Cina, svolta per l’agricoltura: entro il 2020 sviluppo sostenibile ed ecologia agricola

Intanto la Cina chiude più di 2.400 fabbriche pericolose per ambiente e salute

[20 marzo 2015]

Oggi il Consiglio degli affari di Stato il governo centrale cinese) ha pubblicato un piano per promuovere lo sviluppo sostenibile dell’agricoltura entro 2020. Durante una conferenza stampa, il vice-ministro dell’agricoltura, Chen Xinhua, ha sottolineato che «La crescita agricola della Cina dovrà passare da un modello estensivo, caratterizzato da un importante consumo di risorse, da grandi investimenti e da una mancanza di considerazione per l’ambiente ecologico, ad un modello che metta l’accento sul miglioramento della qualità e dell’efficienza».

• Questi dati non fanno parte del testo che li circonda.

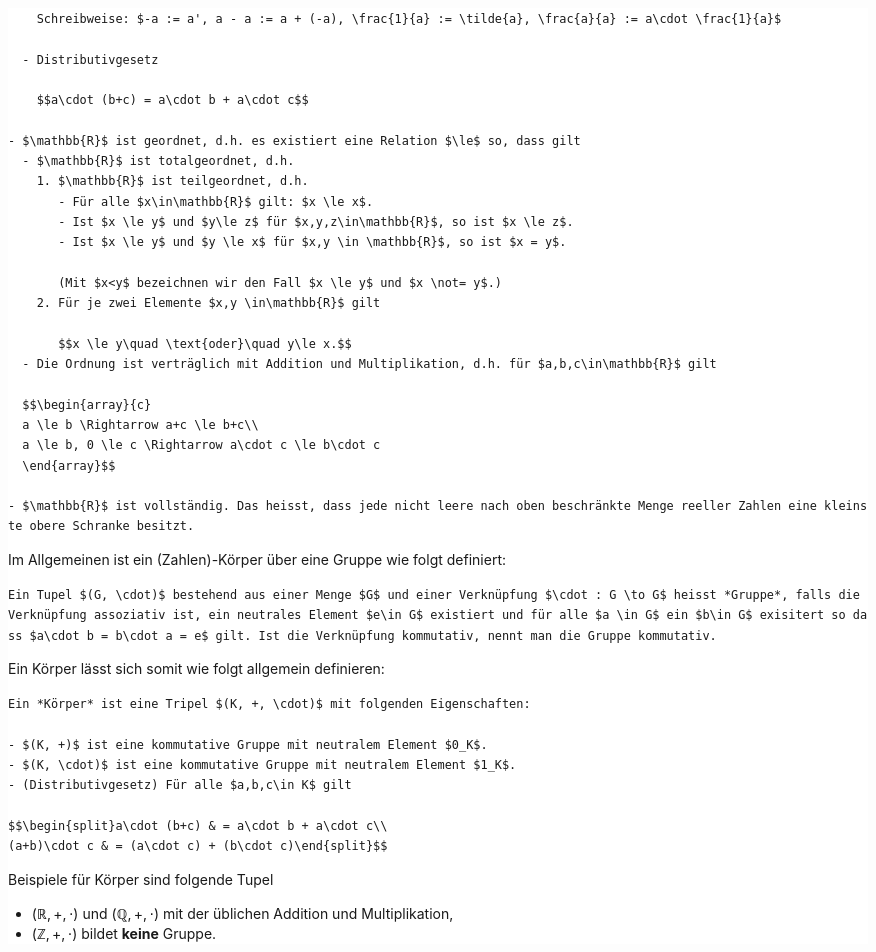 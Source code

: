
 ```{admonition} Definition: reelle Zahlen
    Schreibweise: $-a := a', a - a := a + (-a), \frac{1}{a} := \tilde{a}, \frac{a}{a} := a\cdot \frac{1}{a}$
  
  - Distributivgesetz

    $$a\cdot (b+c) = a\cdot b + a\cdot c$$

- $\mathbb{R}$ ist geordnet, d.h. es existiert eine Relation $\le$ so, dass gilt
  - $\mathbb{R}$ ist totalgeordnet, d.h.
    1. $\mathbb{R}$ ist teilgeordnet, d.h.
       - Für alle $x\in\mathbb{R}$ gilt: $x \le x$.
       - Ist $x \le y$ und $y\le z$ für $x,y,z\in\mathbb{R}$, so ist $x \le z$.
       - Ist $x \le y$ und $y \le x$ für $x,y \in \mathbb{R}$, so ist $x = y$.
       
       (Mit $x<y$ bezeichnen wir den Fall $x \le y$ und $x \not= y$.)
    2. Für je zwei Elemente $x,y \in\mathbb{R}$ gilt
       
       $$x \le y\quad \text{oder}\quad y\le x.$$
  - Die Ordnung ist verträglich mit Addition und Multiplikation, d.h. für $a,b,c\in\mathbb{R}$ gilt
  
  $$\begin{array}{c}
  a \le b \Rightarrow a+c \le b+c\\
  a \le b, 0 \le c \Rightarrow a\cdot c \le b\cdot c
  \end{array}$$

- $\mathbb{R}$ ist vollständig. Das heisst, dass jede nicht leere nach oben beschränkte Menge reeller Zahlen eine kleinste obere Schranke besitzt.
```

Im Allgemeinen ist ein (Zahlen)-Körper über eine Gruppe wie folgt definiert:

```{admonition} Definition: Gruppe
Ein Tupel $(G, \cdot)$ bestehend aus einer Menge $G$ und einer Verknüpfung $\cdot : G \to G$ heisst *Gruppe*, falls die Verknüpfung assoziativ ist, ein neutrales Element $e\in G$ existiert und für alle $a \in G$ ein $b\in G$ exisitert so dass $a\cdot b = b\cdot a = e$ gilt. Ist die Verknüpfung kommutativ, nennt man die Gruppe kommutativ.
```

Ein Körper lässt sich somit wie folgt allgemein definieren:

```{admonition} Definition: Körper
Ein *Körper* ist eine Tripel $(K, +, \cdot)$ mit folgenden Eigenschaften:

- $(K, +)$ ist eine kommutative Gruppe mit neutralem Element $0_K$.
- $(K, \cdot)$ ist eine kommutative Gruppe mit neutralem Element $1_K$.
- (Distributivgesetz) Für alle $a,b,c\in K$ gilt

$$\begin{split}a\cdot (b+c) & = a\cdot b + a\cdot c\\
(a+b)\cdot c & = (a\cdot c) + (b\cdot c)\end{split}$$
```

Beispiele für Körper sind folgende Tupel

- $(\mathbb{R}, +, \cdot)$ und $(\mathbb{Q}, +, \cdot)$  mit der üblichen Addition und Multiplikation,
- $(\mathbb{Z}, +, \cdot)$ bildet **keine** Gruppe.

Secondo il piano approvato dal governo, la Cina «Promuoverà l’innovazione scientifica e tecnologica in agricoltura, proteggerà le sue terre agricole, migliorerà l’efficienza dell’irrigazione, lotterà contro l’inquinamento ambientale e ripristinerà l’ecologia agricola».

Inoltre il Piano da un obiettivo per il tasso di copertura forestale da raggiungere in Cina entro il 2020: superare il 23%.

A proposito di ambiente, lavoro e inquinamento, sempre oggi,  Yu Jianhua, direttore del dipartimento per la lotta agli incendi del ministero cinese della sicurezza pubblica, ha annunciato oggi che «La Cina ha chiuso 2.446 fabbriche nel quadro di una campagna mirante a migliorare la prevenzione degli incendi. I vigili del fuoco e gli ispettori per la sicurezza del lavoro hanno anche sospeso parzialmente il funzionamento di circa 1.745 imprese per rischi di incendio».

Il giro di vite d sulle fabbriche pericolose per l’ambiente e che mettono a rischio la vita dei lavoratori è il frutto di una campagna lanciata lo scorso dicembre e che punta ad evitare i rischi di incendi nelle fabbriche a forte intensità di manodopera.